相机带起的“咔嚓”声惊扰了院中人。他抬头望了出来,目光和季桉撞到了一起。
此时的太阳刚升起不久,微风带动着院子里的树发出声响。炉子上的水正咕嘟嘟冒着泡,带动着茶气四处飘散。
在这寂静的几秒,季桉突然想到原来将军祠求姻缘真的很灵!
季桉扬起笑,在门上敲了两声,冲院子的人说:“闻到茶香,不知是否有幸讨杯茶?”
那人定定看了一眼季桉,然后低头新取了一个茶杯,倒了一杯茶,将茶杯放在了他对面的位置上,冲着季桉做了一个“请”的动作。
季桉跨进了院子。
直到茶入口,季桉才对着对面的人开口:“我叫季桉,怎么称呼?”
对面的人端起茶杯,轻啜了一小口,“萧淮。”低沉而富有磁性的声音在季桉耳边响起,明明只有两个字却好像在季桉心头重重敲击了两下。
“季先生是来旅游的?”对面的人开了口。
“不算是,我就是渝州人,这次过来住两天。萧先生是凌江镇人?”凌江镇地处渝州,距离不过是1个小时车程。
“我也是过来住几天。”萧淮看了眼季桉的相机,很专业的设备,问到:“季先生是摄影师?”
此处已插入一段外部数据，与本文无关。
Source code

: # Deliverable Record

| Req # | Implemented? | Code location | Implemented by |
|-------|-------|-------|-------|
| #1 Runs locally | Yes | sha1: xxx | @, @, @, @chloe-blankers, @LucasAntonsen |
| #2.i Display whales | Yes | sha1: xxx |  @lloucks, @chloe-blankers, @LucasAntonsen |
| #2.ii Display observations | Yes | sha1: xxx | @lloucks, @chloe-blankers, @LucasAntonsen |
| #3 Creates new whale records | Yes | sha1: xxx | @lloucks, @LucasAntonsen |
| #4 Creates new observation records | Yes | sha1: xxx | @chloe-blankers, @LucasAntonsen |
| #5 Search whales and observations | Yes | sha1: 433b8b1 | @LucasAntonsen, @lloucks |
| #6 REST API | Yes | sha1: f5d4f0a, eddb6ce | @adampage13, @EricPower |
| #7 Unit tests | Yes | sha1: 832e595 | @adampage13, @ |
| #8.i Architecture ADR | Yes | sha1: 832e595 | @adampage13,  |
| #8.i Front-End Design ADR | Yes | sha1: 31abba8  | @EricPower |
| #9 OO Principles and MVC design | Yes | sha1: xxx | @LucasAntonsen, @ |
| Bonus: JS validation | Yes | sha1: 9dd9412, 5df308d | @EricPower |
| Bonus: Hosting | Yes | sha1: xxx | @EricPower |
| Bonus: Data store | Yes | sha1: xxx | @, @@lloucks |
“对。”季桉随后解释:“刚刚不是有意冒犯,主要是空间构图很好,下意识就拍下来了。如果有冒犯到,我马上删除。”
萧淮不在意地说:“没关系。”
“萧先生什么职业?”
“商人。”萧淮又给季桉斟了杯茶。
季桉有点吃惊。
“不像吗?”看着季桉的表情,萧淮问。
季桉笑了笑,说:“像,也不像。你有点像艺术家。”矜贵又疏离的气质,总之看着不像普通人。
萧淮应和了句:“是吗?”
俩人就像过来旅游的人一样开始聊天气聊景点。可惜凌江镇就这么大,又是刚开发的地方,可聊的点并没有很多。好在话题即将要聊完的时候,温卿时来电话了,告诉季桉他们半个小时后就要到达。
“以后有机会还能再来讨杯茶吗?”季桉起身时问。
萧淮看了他一眼,看不出情绪,但给了肯定的答案:“当然!”
等季桉到温卿时他们入住的酒店时,温卿时一行人才刚刚开近凌江镇。季桉直接先进了大厅坐着等他们。
每一会儿,咋咋呼呼的声音便从酒店门口传了进来。
“哥,我们到了!”不见其人先闻其声,不用抬头都知道是孙嘉哲。
季桉站起来冲跟前的一行人打招呼:“你们来了啊!”
温卿时落在后面两步,走过来问季桉:“怎么不搬过来跟我们一起住?”
这次温卿时一行人住在季桉旁边的温泉酒店,季桉懒得动弹,坚持住在现在的酒店里面。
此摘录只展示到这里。